19:7 Sesungguhnya, aku berteriak: Kelaliman!, tetapi tidak ada yang menjawab. Aku berseru minta tolong, tetapi tidak ada keadilan.

19:8 Jalanku ditutup-Nya dengan tembok, sehingga aku tidak dapat melewatinya, dan jalan-jalanku itu dibuat-Nya gelap.

19:9 Ia telah menanggalkan kemuliaanku dan merampas mahkota di kepalaku.

19:10 Ia membongkar aku di semua tempat, sehingga aku lenyap, dan seperti pohon harapanku dicabut-Nya.

19:11 Murka-Nya menyala terhadap aku, dan menganggap aku sebagai lawan-Nya.

19:12 Pasukan-Nya maju serentak, mereka merintangi jalan melawan aku, lalu mengepung kemahku.

19:13 Saudara-saudaraku dijauhkan-Nya dari padaku, dan kenalan-kenalanku tidak lagi mengenal aku.

19:14 Kaum kerabatku menghindar, dan kawan-kawanku melupakan aku.

19:15 Anak semang dan budak perempuanku menganggap aku orang yang tidak dikenal, aku dipandang mereka orang asing.

19:16 Kalau aku memanggil budakku, ia tidak menyahut; aku harus membujuknya dengan kata-kata manis.

19:17 Nafasku menimbulkan rasa jijik kepada isteriku, dan bauku memualkan saudara-saudara sekandungku.

19:18 Bahkan kanak-kanakpun menghina aku, kalau aku mau berdiri, mereka mengejek aku.

19:19 Semua teman karibku merasa muak terhadap aku; dan mereka yang kukasihi, berbalik melawan aku.

19:20 Tulangku melekat pada kulit dan dagingku, dan hanya gusiku yang tinggal padaku.

19:21 Kasihanilah aku, kasihanilah aku, hai sahabat-sahabatku, karena tangan Allah telah menimpa aku.

Hanya dari kata orang saja aku mendengar tentang Engkau, tetapi sekarang mataku sendiri memandang Engkau. —Ayub 42:5

Penglihatan yang Terbatas

Teman saya Meaghan adalah penunggang kuda yang berprestasi, dan saya belajar sejumlah hal menarik tentang kuda darinya. Sebagai contoh, meskipun kuda mempunyai mata terbesar dari semua binatang menyusui yang hidup di darat, kuda memiliki penglihatan yang buruk dan melihat lebih sedikit warna daripada manusia. Oleh karena itu, kuda tidak selalu bisa mengenali benda yang ada di tanah. Ketika melihat sebilah kayu, kuda tidak bisa membedakan apakah itu kayu yang dengan mudah bisa dilompatinya atau seekor ular besar yang mungkin membahayakan mereka. Karena sifatnya, kuda yang tidak terlatih dengan baik akan sangat mudah ketakutan dan melarikan diri.

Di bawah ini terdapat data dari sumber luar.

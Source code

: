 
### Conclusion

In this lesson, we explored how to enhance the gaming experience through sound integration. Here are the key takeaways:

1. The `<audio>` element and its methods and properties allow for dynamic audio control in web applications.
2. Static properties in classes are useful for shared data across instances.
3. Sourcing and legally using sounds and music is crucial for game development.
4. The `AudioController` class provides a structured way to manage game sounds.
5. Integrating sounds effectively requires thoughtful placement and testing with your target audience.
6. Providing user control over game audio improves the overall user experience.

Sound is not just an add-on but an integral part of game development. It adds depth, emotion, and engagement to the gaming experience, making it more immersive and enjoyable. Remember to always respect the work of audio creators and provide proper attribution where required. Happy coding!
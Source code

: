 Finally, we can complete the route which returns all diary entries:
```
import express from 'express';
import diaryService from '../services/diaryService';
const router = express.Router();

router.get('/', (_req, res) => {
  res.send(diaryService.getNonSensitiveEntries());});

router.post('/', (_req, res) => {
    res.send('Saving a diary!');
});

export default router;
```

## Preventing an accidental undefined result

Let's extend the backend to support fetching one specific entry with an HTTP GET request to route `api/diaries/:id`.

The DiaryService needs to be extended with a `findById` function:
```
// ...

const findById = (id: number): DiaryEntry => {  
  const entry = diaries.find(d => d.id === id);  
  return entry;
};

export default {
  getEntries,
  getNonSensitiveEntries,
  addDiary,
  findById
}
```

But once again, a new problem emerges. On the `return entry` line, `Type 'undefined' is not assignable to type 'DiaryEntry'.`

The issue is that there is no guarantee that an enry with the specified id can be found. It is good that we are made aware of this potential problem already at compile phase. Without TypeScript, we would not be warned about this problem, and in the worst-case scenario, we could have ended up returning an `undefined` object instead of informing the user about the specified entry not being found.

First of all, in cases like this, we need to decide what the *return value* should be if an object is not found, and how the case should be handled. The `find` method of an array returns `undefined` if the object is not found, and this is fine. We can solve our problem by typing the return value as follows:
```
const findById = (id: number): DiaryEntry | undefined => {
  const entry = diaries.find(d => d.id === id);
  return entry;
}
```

Mungkin kita juga ingin lari dari segala keadaan yang mengkhawatirkan. Mungkin kita merasa seperti Ayub yang tidak memahami maksud penderitaannya dan berharap tidak pernah dilahirkan. Karena tidak dapat melihat bahwa Iblislah yang sebenarnya berusaha menjatuhkan imannya, Ayub takut bahwa Allah yang dipercayainya justru ingin menghancurkannya. Dalam ketidakberdayaannya, Ayub berseru, “Allah telah berlaku tidak adil terhadap aku, dan menebarkan jala-Nya atasku” (Ayb. 19:6)

Sama seperti Ayub, penglihatan kita pun terbatas. Kita merasa ingin lari dari keadaan sulit yang menakutkan kita. Akan tetapi, dari sudut pandang Allah, kita tidak sendirian. Dia memahami kebingungan dan ketakutan kita. Dia tahu kita aman bersama dengan-Nya di sisi kita. Inilah kesempatan kita untuk mempercayai hikmat Allah, daripada bersandar pada pengertian kita sendiri. —Anne Cetas

Dalam hal apa saja kamu telah meragukan kebaikan Tuhan? Bagaimana kamu melihat-Nya bekerja di tengah masa-masa yang sulit dalam hidupmu?

Mempercayai kesetiaan Allah akan mengenyahkan ketakutan kita.

Bacaan Alkitab Setahun: Yesaya 28-29; Filipi 3

Facebooktwittergoogle_plusreddit

Artikel ini termasuk dalam kategori Santapan Rohani, SaTe Kamu

26 Komentar Kamu

Bagikan Komentar Kamu!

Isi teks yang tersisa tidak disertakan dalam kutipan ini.